The difference between buying a bag of beans as opposed to a can of lima beans can impact a thrifty budget. For vegans, lima beans are a boon, they can be used in place of ricotta in such dishes as lasagne because of their texture.

When cooked right, a lima is a creamy delight. The trick–if it could be called a trick–with lima beans is that you shouldn’t overcook or they become mush and you can’t undercook or they’re crunchy. Striking the balance can prove daunting, let alone that it’s a lima bean. There are many ways to help ensure you avoid mushy beans and fit dried legumes into a busy lifestyle. One method, described in the recipe, is to use a slow cooker while you are busy or at work during the day. When you return home, the beans will be ready to use.

If you are able to get fresh lima beans, no pre-soaking is necessary and the beans can simply be cooked fresh out of the pods. Frozen lima beans are also an excellent alternative.

Enjoy your lima beans!

Ole! Lima Bean Cassoulet
by Francine Mastini
Serves 4-6

  • 1 cup dried lima beans or one 14.5 oz can, drained and rinsed (Yields 2 cups cooked)
  • 1 14.5 oz can chopped “Italian style” tomatoes
  • 1 red bell pepper diced
  • 1 stalk celery diced
  • 1 small carrot diced
  • 1 med shallot diced (or alternatively
  • 1 small red onion or a combination of the two)
  • 2 tbs butter
  • 1-2 tbsp port wine (or any sweet cooking wine)
  • 1 tsp sea salt
  • 1/4 to 1/2 tsp cayenne (to your own taste)
  • 1 1/2 cups shredded cheese (use a kind that melts: cheddar, jack, etc)

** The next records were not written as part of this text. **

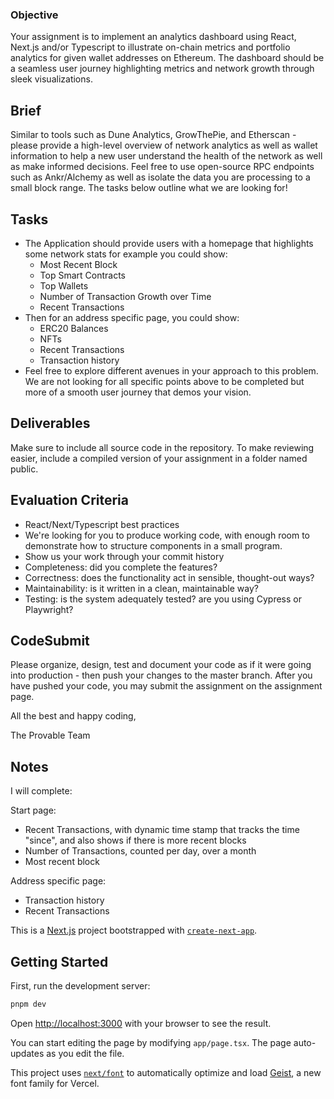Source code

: ### Objective
Your assignment is to implement an analytics dashboard using React, Next.js and/or Typescript to illustrate on-chain metrics and portfolio analytics for given wallet addresses on Ethereum. The dashboard should be a seamless user journey highlighting metrics and network growth through sleek visualizations.

## Brief
Similar to tools such as Dune Analytics, GrowThePie, and Etherscan - please provide a high-level overview of network analytics as well as wallet information to help a new user understand the health of the network as well as make informed decisions. Feel free to use open-source RPC endpoints such as Ankr/Alchemy as well as isolate the data you are processing to a small block range. The tasks below outline what we are looking for!

## Tasks
* The Application should provide users with a homepage that highlights some network stats for example you could show:
  * Most Recent Block
  * Top Smart Contracts
  * Top Wallets
  * Number of Transaction Growth over Time
  * Recent Transactions
* Then for an address specific page, you could show:
  * ERC20 Balances
  * NFTs
  * Recent Transactions
  * Transaction history
* Feel free to explore different avenues in your approach to this problem. We are not looking for all specific points above to be completed but more of a smooth user journey that demos your vision.

## Deliverables
Make sure to include all source code in the repository. To make reviewing easier, include a compiled version of your assignment in a folder named public.

## Evaluation Criteria
* React/Next/Typescript best practices
* We're looking for you to produce working code, with enough room to demonstrate how to structure components in a small program.
* Show us your work through your commit history
* Completeness: did you complete the features?
* Correctness: does the functionality act in sensible, thought-out ways?
* Maintainability: is it written in a clean, maintainable way?
* Testing: is the system adequately tested? are you using Cypress or Playwright?

## CodeSubmit
Please organize, design, test and document your code as if it were going into production - then push your changes to the master branch. After you have pushed your code, you may submit the assignment on the assignment page.

All the best and happy coding,

The Provable Team


## Notes

I will complete:

Start page:
* Recent Transactions, with dynamic time stamp that tracks the time "since", and also shows if there is more recent blocks
* Number of Transactions, counted per day, over a month
* Most recent block

Address specific page:
* Transaction history
* Recent Transactions


This is a [Next.js](https://nextjs.org) project bootstrapped with [`create-next-app`](https://nextjs.org/docs/app/api-reference/cli/create-next-app).

## Getting Started

First, run the development server:

```bash
pnpm dev
```

Open [http://localhost:3000](http://localhost:3000) with your browser to see the result.

You can start editing the page by modifying `app/page.tsx`. The page auto-updates as you edit the file.

This project uses [`next/font`](https://nextjs.org/docs/app/building-your-application/optimizing/fonts) to automatically optimize and load [Geist](https://vercel.com/font), a new font family for Vercel.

Soak beans to prep and cook till al dente.

Put lima beans in a large pot and cover with one inch of water. Bring to a boil. Turn the heat off after five minutes. Put the beans and the hot water in a slow cooker on low for six to eight hours. Drain the beans.

Tip: Check the temperature of your low setting, make sure it is around but not over 200ºF. This will ensure that the beans do not overcook. See how!

When the beans are softened. Preheat oven to 375ºF. Saute the onion, carrots, and celery in butter in a small casserole or wide saucepan. Add tomatoes and stew all together for about 10 minutes. Stir in the beans and the spices together. Layer bean mixture and cheese in clean, greased, casserole. Bake, uncovered, for 30 minutes.